Analysis of literature cases indicates that the application of closed reduction and external fixation for acute cases is associated with more complications compared to anterior plate fixation. However, specific clinical scenarios may warrant the use of external fixators. For instance, Klotz et al. documented a case involving a complete longitudinal urethral rupture, pubic symphysis rupture, and pelvic fracture during spontaneous vaginal delivery [16]. Successful adaptation of the urethra was achieved after external skeletal fixation was applied to stabilize the pelvic fracture. Using an external fixator might be preferred over plate fixation in situations with a high risk of soft tissue infection.

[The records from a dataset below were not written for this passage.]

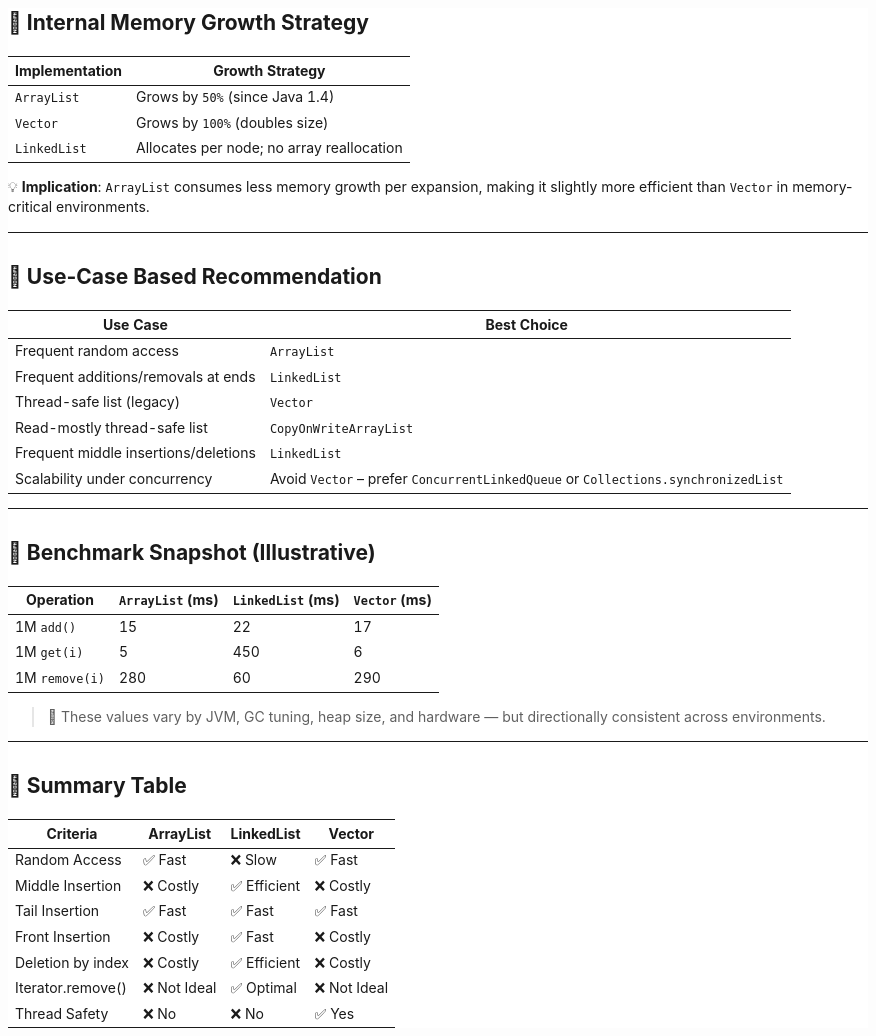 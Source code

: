 
## 🔷 Internal Memory Growth Strategy

| Implementation | Growth Strategy                           |
| -------------- | ----------------------------------------- |
| `ArrayList`    | Grows by `50%` (since Java 1.4)           |
| `Vector`       | Grows by `100%` (doubles size)            |
| `LinkedList`   | Allocates per node; no array reallocation |

💡 **Implication**: `ArrayList` consumes less memory growth per expansion, making it slightly more efficient than `Vector` in memory-critical environments.

---

## 🔷 Use-Case Based Recommendation

| Use Case                             | Best Choice                                                                       |
| ------------------------------------ | --------------------------------------------------------------------------------- |
| Frequent random access               | `ArrayList`                                                                       |
| Frequent additions/removals at ends  | `LinkedList`                                                                      |
| Thread-safe list (legacy)            | `Vector`                                                                          |
| Read-mostly thread-safe list         | `CopyOnWriteArrayList`                                                            |
| Frequent middle insertions/deletions | `LinkedList`                                                                      |
| Scalability under concurrency        | Avoid `Vector` – prefer `ConcurrentLinkedQueue` or `Collections.synchronizedList` |

---

## 🔷 Benchmark Snapshot (Illustrative)

| Operation      | `ArrayList` (ms) | `LinkedList` (ms) | `Vector` (ms) |
| -------------- | ---------------- | ----------------- | ------------- |
| 1M `add()`     | 15               | 22                | 17            |
| 1M `get(i)`    | 5                | 450               | 6             |
| 1M `remove(i)` | 280              | 60                | 290           |

> 🧪 These values vary by JVM, GC tuning, heap size, and hardware — but directionally consistent across environments.

---

## 🧠 Summary Table

| Criteria          | ArrayList   | LinkedList  | Vector      |
| ----------------- | ----------- | ----------- | ----------- |
| Random Access     | ✅ Fast      | ❌ Slow      | ✅ Fast      |
| Middle Insertion  | ❌ Costly    | ✅ Efficient | ❌ Costly    |
| Tail Insertion    | ✅ Fast      | ✅ Fast      | ✅ Fast      |
| Front Insertion   | ❌ Costly    | ✅ Fast      | ❌ Costly    |
| Deletion by index | ❌ Costly    | ✅ Efficient | ❌ Costly    |
| Iterator.remove() | ❌ Not Ideal | ✅ Optimal   | ❌ Not Ideal |
| Thread Safety     | ❌ No        | ❌ No        | ✅ Yes       |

Limited data exist regarding deliveries following the fixation of the pubic symphysis with a plate or symphysiodesis. We present the case of a patient (Case 1) who initially had the pubic symphysis fixed using an external fixator, which was later removed. Four years later, she underwent an uneventful pregnancy and cesarean delivery. According to Najibi et al., vaginal delivery after plate fixation is considered “not contraindicated but not recommended” [9]. However, symphysis fusion suggests a preference for cesarean section. Osterhoff et al. reported an incident-free vaginal delivery 15 months after the surgical fixation of postpartum symphyseal rupture [10].

Out of the five patients in our case series, only two (Cases 1 and 2) were referred to our department by obstetricians. The remaining three independently sought treatment, contributing to the delayed initiation of surgical intervention. This underscores the importance of a close collaboration between obstetricians and orthopedic surgeons. Recognizing the critical role of the time elapsed since delivery to surgery, early diagnosis by obstetricians can facilitate prompt intervention by the orthopedic team if required.

Several treatment algorithms have been proposed for acute peri-partum pubic symphysis rupture by Herren et al. [60] and Osterhoff et al. [10], as well as for chronic pelvic postpartum pain by Weil et al. [57]. We present an algorithm that takes into account the duration since childbirth (Fig. 7).

Fig. 7figure 7

Proposed Algorithm for Treating Pubic Symphysis Rupture during the Peripartum Period based on Time Elapsed since Delivery

The study has some limitations. It was conducted retrospectively and lacked a control group. The primary constraint is the small sample size and the application of various treatment approaches to a limited cohort, possibly introducing bias. Given the rarity of this complication, assembling sizable and comparable patient groups is challenging. To provide a more comprehensive view, a literature review was conducted, resulting in a heterogeneous study group. Nonetheless, a protocol for managing such clinical conditions should be established as part of a prospective multicenter study.